People's Vote

I've not reflected on the Brexit process for some time - partly due to having my mind occupied with other, less fraught occurrences, but also partly because by the time I've absorbed one catastrophe another has come along to one-up the former.

I'm not one of the bored-by-brexiters that the media likes to hold up as an individual who, while they may have voted strongly one way or another back in 2016, is now so bored of the whole process that they 'Just want to get it done'. And, in fact, I think this designation is actually quite insulting. I don't necessarily think that anyone is actually bored by the biggest, most potentially ruinous political process that has taken place during my lifetime; what I think people are bored by is the prevarication, repetition and sloganeering employed by those in power, when what everyone really actually needs is a straight answer to their questions.

It literally sets my teeth on edge every time

I think that the problem now is that the only ones who *are* actually capable of speaking straightforwardly are those who come down firmly and unabashedly on one side or the other: the fervent remain advocates will quite happily say "Yes, Brexit is a disaster" when asked. Ardant brexiteers will state whatever mumbo-jumbo is doing the rounds that week, but they will do it with conviction, and that's what counts. 

Politicians who have more care for their pay-packets than the actual responsibilities of their position will ramble and obfuscate, and do anything to avoid looking as though they are siding with an opinion. Cue a merry-go-round of stock responses that are now boring the electorate to tears with their ineffective predictability.

Since momentum began to swell behind a People's Vote, Ms May has repeatedly claimed that there will be no second referendum. I think this is a clever piece of verbal gymnastics from her: since we know that the more stridently she denies that something will take place, the more likely that the thing will happen becomes. However, she is using the words "second referendum" meaning that should she lose the vote in the House of Commons in December, she can quite happily initiate a People's Vote, all the while claiming that it is *not*, in fact, a second referendum, but it is a consultation on the deal that has been negotiated in Brussels (which is exactly what those pushing for this outcome are saying anyway, but hey ho.)

I love the quote on the right - a shame it came from DD... 

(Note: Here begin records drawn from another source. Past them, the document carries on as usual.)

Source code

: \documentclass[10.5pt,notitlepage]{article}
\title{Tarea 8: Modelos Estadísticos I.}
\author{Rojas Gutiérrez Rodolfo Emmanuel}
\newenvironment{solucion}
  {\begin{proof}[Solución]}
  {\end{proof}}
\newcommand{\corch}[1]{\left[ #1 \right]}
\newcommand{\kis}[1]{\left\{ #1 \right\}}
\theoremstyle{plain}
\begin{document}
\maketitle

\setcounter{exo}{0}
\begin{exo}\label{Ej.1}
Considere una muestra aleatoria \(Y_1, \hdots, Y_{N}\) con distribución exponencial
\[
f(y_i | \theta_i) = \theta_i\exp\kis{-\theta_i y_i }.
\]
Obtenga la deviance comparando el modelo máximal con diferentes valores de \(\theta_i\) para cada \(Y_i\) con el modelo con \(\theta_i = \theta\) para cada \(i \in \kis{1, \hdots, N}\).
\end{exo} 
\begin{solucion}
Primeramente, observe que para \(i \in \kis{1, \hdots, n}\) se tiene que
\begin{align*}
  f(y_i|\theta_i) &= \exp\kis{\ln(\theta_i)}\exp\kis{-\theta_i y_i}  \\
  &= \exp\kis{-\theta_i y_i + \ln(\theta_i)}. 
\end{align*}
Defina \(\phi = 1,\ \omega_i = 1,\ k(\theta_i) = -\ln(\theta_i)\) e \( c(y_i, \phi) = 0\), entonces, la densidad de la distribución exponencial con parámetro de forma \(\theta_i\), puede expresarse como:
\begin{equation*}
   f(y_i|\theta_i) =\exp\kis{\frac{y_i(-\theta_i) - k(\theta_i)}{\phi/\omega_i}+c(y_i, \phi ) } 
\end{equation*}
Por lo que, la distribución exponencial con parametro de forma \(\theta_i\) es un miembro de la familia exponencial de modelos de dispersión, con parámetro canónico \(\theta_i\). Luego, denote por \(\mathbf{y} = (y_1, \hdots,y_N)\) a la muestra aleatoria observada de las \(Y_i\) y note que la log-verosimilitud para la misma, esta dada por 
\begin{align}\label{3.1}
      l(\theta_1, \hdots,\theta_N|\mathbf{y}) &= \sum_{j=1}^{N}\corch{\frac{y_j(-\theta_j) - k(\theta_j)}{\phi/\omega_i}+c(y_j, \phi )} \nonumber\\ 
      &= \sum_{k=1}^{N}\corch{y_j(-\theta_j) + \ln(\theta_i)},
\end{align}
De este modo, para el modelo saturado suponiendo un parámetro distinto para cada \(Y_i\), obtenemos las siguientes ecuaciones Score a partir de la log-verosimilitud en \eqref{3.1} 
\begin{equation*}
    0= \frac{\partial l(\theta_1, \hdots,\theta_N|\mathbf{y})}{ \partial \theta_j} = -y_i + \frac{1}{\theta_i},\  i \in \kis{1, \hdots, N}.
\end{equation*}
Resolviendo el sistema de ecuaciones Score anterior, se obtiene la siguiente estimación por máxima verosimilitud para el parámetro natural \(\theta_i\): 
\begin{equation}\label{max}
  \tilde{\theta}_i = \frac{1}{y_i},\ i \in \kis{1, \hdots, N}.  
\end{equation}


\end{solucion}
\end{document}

Those who suggest that this would be a betrayal of democracy, I suggest, have a fundamental misunderstanding not only of what democracy actually *is*, its history and workings, but are also willingly blind to the many inaccuracies and seeming illegalities of the original campaign.

Surely it is more democratic to have a check that the 'will of the people' (another phrase I despise) remains that same now that a deal has been negotiated? That the 'people', of whom I assume I am one, want the government to continue this reckless slow-motion crash, knowing now what the outcome might be, or whether, having seen the offer available, think "You know what, let's leave things as they are..." Those who argue that this is an undemocratic usurpation of the referendum are ignoring the fact that many of the promises made during the campaign have been proved false, or have been rendered unachievable by this deal.

It seems that the Second Referendum idea was only palatable when it seemed that Remain would win the campaign...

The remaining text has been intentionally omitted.